Exercise details: Go through the entries below and print, exactly, the lines starting at the one with "w,0\satM f\quad\Longleftrightarrow\quad" and ending at the one with "because all activations", keeping both ends and no others.

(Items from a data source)
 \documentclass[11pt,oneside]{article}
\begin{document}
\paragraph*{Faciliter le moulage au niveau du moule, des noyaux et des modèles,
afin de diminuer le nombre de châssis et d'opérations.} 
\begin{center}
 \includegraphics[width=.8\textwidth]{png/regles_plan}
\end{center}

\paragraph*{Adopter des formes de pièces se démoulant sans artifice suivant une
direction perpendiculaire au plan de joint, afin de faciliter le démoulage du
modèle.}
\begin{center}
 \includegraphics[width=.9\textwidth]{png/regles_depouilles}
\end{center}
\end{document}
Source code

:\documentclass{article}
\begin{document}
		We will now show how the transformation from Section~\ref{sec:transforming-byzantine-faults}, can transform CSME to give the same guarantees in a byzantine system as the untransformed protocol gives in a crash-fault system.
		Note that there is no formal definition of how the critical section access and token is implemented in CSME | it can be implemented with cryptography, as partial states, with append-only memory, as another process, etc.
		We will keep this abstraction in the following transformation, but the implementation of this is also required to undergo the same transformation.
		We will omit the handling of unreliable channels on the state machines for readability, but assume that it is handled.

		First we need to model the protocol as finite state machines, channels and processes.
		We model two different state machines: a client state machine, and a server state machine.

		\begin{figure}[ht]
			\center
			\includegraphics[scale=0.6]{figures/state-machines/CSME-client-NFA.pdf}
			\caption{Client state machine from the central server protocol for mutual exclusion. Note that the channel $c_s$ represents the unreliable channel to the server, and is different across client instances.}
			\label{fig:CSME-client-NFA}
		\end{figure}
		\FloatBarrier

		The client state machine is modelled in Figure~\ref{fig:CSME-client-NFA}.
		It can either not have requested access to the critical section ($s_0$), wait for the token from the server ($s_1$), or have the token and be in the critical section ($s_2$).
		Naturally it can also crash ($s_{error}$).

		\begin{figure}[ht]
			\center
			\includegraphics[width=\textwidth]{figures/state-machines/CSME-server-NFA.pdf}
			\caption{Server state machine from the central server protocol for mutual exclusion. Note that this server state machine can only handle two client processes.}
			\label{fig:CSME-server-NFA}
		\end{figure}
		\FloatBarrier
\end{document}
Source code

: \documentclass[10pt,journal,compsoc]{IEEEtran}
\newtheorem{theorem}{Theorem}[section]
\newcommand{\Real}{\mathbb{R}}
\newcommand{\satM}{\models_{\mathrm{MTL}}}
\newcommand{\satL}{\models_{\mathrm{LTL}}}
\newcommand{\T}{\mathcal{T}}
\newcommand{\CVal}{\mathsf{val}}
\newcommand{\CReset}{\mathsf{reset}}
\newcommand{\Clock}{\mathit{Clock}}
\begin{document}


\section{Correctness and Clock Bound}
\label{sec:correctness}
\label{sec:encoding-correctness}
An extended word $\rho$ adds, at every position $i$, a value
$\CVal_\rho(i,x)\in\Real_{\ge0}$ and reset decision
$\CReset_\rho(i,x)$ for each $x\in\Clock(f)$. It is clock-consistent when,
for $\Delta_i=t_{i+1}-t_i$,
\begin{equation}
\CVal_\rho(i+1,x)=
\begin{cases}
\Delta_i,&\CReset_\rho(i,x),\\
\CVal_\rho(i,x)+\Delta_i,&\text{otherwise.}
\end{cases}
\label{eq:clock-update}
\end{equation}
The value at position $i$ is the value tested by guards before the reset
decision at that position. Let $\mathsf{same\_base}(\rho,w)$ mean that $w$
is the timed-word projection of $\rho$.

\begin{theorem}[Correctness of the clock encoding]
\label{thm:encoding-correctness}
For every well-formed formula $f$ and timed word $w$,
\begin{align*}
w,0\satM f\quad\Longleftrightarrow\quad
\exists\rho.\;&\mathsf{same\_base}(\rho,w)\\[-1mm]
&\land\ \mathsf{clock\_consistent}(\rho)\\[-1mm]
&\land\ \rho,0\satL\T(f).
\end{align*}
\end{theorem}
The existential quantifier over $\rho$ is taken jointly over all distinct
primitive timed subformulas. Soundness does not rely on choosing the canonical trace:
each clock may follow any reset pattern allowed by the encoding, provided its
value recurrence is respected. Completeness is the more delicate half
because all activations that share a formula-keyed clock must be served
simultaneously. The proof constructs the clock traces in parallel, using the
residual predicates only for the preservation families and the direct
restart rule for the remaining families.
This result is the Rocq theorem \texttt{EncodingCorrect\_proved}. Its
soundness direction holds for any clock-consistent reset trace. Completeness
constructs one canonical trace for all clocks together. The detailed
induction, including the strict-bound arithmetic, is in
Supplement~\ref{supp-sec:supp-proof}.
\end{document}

Problem solution:
w,0\satM f\quad\Longleftrightarrow\quad
\exists\rho.\;&\mathsf{same\_base}(\rho,w)\\[-1mm]
&\land\ \mathsf{clock\_consistent}(\rho)\\[-1mm]
&\land\ \rho,0\satL\T(f).
\end{align*}
\end{theorem}
The existential quantifier over $\rho$ is taken jointly over all distinct
primitive timed subformulas. Soundness does not rely on choosing the canonical trace:
each clock may follow any reset pattern allowed by the encoding, provided its
value recurrence is respected. Completeness is the more delicate half
because all activations that share a formula-keyed clock must be served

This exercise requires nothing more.